Final thought: Tony mentions that a man wanted to follow Jesus, but asked for some time to go home to finish some business. Jesus said that the man didn't have time for that; he should drop everything and follow Jesus.

If we are saying we want to follow Jesus, what will we have time to do?

Comments, please.

Week 3: Discussion- The cost of being too busy.

I admit it, I am too busy.

  • Mother Teresa found time. She certainly seemed very busy in her life but found the time. She used her time to be with God, one-on-one. She remarked that when she prayed, she didn't say anything, just listened. If we pray in our car, can we listen? If we pray as we fall asleep at night, can we listen?
  • Forty percent of us are too busy to eat lunch (I am helping to keep the score close for the rest of you too busy).
  • One of the video group said that he is so busy that the only "downtime" he gets is that hour or so that coincides with when he should be in church. How much is that costing him in the long run? [We are talking about the long run, here, aren't we]
  • How about the quality of our time shifting from that time we spend on things that are sacred and those that are not (Tony calls them "profane"). In the video, he mentions that the "profane is squeezing out the sacred."
  • Is our church a time robber? Do you spend so much time at all the gatherings of the church- Sunday worship, Sunday School (a very fine use of your time, if I say so myself), Wednesday Night Live, small group, bible study, retreats, session/deacon meetings, committees meetings and on and on.
  • Our culture feeds this hectic busy-ness. Remember the woman, new to the area, who was asked if she was "plugged in yet," meaning if she was already engaged in the soccer leagues, ballet classes, school functions and all the rest of the things that today's family tends to get involved with.
    • If our culture glorifies those who are on the go- DVD players in minivans and SUV's make the go-go-going easier, don't they?- what do we say about the downsides- sleep depravation, exhaustion, being too tired for the intimate time of being a family.
    • What do you say to those who believe that most people are absent even when they are present? We're not paying attention to all the "life" flashing past us each day!
      • Is it a case of being over-commited time-wise? Or is it something else?
  • If we get too busy, thus too tired, too disconnected, how do we find time to feel God. Tony asks, "Can you feel God when there is no time for it?" He adds that Paul writes that we should "redeem the time." We need to cash-in our hectic hours for some peaceful, God-filled ones.
Becoming less busy is difficult.
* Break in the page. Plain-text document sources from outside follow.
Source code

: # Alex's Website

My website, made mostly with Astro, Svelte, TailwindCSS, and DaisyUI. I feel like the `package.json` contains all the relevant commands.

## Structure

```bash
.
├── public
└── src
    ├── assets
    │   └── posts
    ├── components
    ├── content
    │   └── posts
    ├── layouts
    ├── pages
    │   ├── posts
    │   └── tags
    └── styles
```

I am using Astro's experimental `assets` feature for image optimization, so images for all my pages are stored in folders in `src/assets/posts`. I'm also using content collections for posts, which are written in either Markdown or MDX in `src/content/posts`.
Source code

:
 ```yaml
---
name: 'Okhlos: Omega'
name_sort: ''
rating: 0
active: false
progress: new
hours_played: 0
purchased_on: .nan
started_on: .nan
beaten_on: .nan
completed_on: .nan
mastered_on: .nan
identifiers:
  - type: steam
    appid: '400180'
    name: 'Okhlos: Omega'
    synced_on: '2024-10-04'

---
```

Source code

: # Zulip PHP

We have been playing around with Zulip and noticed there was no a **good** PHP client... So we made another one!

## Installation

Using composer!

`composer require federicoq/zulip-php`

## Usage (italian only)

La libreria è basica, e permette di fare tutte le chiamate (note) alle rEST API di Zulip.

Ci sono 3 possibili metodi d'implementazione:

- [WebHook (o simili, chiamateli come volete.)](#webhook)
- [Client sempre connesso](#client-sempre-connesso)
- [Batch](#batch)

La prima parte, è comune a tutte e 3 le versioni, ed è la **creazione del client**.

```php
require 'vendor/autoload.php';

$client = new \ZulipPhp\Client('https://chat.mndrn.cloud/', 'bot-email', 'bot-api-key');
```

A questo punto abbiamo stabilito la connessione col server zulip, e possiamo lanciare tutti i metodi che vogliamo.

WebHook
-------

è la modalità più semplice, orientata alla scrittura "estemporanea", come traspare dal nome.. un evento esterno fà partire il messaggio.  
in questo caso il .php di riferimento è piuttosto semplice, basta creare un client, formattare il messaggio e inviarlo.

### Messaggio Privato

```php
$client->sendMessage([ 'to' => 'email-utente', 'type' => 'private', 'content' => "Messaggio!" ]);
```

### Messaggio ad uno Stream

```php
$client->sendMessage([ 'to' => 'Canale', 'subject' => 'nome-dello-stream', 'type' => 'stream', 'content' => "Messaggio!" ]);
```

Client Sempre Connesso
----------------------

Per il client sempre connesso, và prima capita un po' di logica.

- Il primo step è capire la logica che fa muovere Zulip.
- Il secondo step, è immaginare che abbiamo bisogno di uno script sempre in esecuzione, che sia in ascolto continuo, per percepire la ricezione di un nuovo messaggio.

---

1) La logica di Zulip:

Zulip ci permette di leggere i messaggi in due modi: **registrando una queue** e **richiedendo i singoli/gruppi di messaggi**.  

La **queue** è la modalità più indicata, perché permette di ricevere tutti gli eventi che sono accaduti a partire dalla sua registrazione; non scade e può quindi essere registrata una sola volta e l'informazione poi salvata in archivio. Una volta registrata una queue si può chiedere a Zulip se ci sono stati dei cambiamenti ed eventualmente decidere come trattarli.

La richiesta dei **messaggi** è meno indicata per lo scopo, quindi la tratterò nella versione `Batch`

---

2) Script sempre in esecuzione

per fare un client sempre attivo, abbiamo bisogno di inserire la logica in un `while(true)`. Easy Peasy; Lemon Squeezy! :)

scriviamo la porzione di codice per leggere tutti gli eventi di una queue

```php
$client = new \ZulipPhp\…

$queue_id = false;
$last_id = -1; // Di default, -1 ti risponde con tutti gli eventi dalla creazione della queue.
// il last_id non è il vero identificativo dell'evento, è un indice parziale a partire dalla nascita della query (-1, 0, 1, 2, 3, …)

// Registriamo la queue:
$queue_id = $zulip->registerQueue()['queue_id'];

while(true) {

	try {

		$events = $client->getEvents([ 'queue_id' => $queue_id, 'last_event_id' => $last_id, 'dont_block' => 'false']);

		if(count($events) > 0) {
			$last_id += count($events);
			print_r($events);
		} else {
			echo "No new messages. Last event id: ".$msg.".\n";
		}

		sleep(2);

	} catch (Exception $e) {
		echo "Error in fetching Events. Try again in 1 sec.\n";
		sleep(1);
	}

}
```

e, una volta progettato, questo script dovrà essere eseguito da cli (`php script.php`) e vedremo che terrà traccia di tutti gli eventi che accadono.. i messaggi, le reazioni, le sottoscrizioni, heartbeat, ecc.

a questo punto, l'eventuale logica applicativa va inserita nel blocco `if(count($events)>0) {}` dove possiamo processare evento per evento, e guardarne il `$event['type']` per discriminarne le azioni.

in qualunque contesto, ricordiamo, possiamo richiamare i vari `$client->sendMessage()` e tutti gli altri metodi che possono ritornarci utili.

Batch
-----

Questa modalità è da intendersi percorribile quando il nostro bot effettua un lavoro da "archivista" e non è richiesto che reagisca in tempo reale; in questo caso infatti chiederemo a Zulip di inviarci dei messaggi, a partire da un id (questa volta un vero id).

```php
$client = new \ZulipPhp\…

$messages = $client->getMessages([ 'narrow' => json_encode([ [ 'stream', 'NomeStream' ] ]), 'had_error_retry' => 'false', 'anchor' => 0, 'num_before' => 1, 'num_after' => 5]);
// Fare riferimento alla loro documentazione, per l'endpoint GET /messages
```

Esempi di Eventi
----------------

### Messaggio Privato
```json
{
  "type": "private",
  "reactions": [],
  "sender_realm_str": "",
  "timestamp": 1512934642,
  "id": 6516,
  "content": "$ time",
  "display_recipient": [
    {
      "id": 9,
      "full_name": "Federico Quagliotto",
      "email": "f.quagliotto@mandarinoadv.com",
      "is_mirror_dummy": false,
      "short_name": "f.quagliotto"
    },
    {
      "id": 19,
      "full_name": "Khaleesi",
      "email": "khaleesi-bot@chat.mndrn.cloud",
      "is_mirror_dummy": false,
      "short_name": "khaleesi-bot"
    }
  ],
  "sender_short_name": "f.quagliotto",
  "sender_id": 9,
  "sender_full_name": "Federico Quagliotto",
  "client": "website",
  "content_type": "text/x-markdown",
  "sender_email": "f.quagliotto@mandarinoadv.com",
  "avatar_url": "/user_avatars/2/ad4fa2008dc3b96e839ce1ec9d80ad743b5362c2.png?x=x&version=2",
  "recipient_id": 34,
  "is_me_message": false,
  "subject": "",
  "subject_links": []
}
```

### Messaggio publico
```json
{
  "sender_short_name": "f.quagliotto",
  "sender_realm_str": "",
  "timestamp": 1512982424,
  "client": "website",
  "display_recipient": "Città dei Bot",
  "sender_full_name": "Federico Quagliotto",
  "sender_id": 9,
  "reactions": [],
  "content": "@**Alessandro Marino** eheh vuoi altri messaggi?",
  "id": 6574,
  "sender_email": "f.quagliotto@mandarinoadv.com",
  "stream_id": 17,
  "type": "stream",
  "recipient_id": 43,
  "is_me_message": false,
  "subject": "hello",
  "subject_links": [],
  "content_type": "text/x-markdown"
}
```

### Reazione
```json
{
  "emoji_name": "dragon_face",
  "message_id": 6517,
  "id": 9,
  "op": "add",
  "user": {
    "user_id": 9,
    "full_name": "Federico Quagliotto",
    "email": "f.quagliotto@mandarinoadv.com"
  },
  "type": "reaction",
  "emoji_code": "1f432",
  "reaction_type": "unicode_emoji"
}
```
Where will this "extra" time come from?

Week 3: Discussion- The Great Banquet

I want to apologize for getting so far behind. Again, it is ironic that this week, where the discussion is about freeing up time for others and for God and I seem to have less time for either. But now, the refrigerator is repaired, the car is fixed, Robin (and our employees) is feeling better and perhaps we will have a better week. During the week, I was reminded of what Job said during the beginning of his trials, "Shall we receive the good at the hand of God, and not receive the bad?" (Job 2:10 NRSV)

Tony once again brought it to us regarding what we do with this precious gift God gave us: our time.

He begins with "The Parable of the Great Banquet. " If you go to this passage, you will see that it starts with Jesus eating supper on the Sabbath at the home of a prominent Pharisee. During the course of the meal and during the conversation, someone at the table remarked, "Blessed is the man who will eat at the feast in the kingdom of God." (verse 15).

From there, Jesus tells this story of folks who are too busy to attend this grand feast. After receiving excuse after excuse, the master of the house then sends his servants out to scour the countryside for the poor and otherwise disenfranchised. These people were invited- actually it sort of sounds like they were dragged- to the feast and the master at the end says, "I tell you, not one of those men who were invited will get a taste of my banquet." (verse 24).

The morale of the story is do not be too busy to miss the invitation to God's party.

Are we, on a day-to-day basis, "giving our regards to God whenever we replace something we should do for Him with something we do for us?

Sunday, March 12, 2006

Week 3: Time: Discussion

As you might guess, after our spirited discussion- and a renewed interest in simplifying our life and then finding more time for God, church and family on the Sabbath- I simply ran out of time to get this prepared on Sunday. I will be back to complete this.

Ironic, isn't it???

If you need it, I'll prepare the entire list of where the time went.

I think it is part of God's disciplining us (Ralph spoke on that today). If he's not doing that, he doesn't love us. So we are feeling quite loved today.

Thursday, March 09, 2006

Week 3: Time: How Much Do I Have to Give Away?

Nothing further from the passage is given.